### WHAT THE EXERCISE ASKS
In the listing below, find the line with "5. A/B Test: gather" and the line with "The programmer may". Repeat those two lines and all lines between them exactly.

### STUDY MATERIAL

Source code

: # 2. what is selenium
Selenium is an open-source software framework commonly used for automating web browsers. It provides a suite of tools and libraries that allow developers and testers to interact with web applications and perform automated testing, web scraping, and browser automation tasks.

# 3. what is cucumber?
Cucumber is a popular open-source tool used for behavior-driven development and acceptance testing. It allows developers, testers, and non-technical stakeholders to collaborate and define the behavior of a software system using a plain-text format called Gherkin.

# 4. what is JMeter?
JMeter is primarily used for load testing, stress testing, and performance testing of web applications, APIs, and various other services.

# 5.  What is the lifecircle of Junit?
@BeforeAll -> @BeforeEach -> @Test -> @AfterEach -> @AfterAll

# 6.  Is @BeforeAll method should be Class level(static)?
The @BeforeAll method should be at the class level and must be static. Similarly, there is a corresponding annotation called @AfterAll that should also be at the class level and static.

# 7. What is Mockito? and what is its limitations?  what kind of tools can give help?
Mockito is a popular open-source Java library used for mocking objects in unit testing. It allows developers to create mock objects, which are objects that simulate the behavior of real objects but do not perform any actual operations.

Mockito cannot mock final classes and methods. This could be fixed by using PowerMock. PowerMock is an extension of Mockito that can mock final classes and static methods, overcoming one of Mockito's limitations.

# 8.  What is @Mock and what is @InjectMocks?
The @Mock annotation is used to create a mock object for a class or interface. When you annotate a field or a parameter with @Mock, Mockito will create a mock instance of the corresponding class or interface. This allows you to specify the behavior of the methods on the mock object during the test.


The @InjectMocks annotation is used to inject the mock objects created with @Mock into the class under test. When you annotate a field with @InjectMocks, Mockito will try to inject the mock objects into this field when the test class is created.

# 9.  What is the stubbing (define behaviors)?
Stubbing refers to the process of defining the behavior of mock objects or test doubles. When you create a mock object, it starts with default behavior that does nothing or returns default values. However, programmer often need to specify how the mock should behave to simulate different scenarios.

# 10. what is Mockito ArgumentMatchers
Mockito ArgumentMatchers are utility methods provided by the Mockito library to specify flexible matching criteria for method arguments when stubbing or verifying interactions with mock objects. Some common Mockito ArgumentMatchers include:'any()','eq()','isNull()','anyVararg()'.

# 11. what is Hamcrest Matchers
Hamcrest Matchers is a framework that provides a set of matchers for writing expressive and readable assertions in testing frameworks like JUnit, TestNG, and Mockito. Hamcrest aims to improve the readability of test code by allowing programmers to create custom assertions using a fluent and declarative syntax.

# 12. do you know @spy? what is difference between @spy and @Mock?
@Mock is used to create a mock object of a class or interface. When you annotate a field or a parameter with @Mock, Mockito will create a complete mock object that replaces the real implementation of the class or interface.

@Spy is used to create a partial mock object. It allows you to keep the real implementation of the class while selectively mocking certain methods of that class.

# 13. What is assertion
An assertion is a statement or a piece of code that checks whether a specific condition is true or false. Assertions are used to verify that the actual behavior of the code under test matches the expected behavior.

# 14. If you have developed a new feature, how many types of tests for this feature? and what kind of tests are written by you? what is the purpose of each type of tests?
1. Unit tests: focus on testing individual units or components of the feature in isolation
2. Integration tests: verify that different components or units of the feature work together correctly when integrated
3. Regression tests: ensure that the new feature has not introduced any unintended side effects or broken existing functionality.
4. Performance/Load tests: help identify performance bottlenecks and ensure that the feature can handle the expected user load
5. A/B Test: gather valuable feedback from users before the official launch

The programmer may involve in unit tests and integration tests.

---

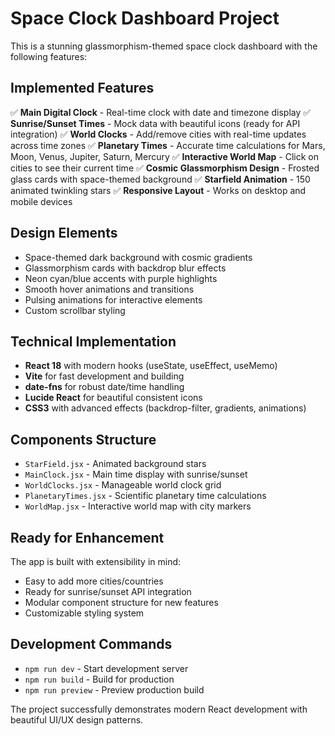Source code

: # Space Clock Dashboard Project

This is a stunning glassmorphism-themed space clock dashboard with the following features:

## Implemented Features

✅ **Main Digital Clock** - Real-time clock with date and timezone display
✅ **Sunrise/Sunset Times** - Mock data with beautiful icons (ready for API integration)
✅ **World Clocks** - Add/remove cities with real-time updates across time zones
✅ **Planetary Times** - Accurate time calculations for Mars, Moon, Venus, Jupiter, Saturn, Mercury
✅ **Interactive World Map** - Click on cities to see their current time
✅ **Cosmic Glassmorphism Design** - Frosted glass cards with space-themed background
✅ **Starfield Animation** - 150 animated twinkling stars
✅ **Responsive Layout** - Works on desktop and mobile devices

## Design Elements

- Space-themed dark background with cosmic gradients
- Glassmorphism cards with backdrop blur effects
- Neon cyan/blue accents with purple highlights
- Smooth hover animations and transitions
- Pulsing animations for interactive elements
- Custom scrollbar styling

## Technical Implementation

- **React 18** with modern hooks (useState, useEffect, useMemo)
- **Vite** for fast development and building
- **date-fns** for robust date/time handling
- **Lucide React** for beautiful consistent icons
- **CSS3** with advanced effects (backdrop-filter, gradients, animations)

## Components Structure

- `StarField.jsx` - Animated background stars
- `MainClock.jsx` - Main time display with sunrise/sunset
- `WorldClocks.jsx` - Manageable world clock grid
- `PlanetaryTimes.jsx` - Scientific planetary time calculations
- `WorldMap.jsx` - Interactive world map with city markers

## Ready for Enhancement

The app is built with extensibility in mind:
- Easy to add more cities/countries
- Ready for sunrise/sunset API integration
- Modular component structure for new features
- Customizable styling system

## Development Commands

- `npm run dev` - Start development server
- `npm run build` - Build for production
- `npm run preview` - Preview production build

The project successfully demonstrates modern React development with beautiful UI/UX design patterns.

### YOUR RESPONSE
5. A/B Test: gather valuable feedback from users before the official launch

The programmer may involve in unit tests and integration tests.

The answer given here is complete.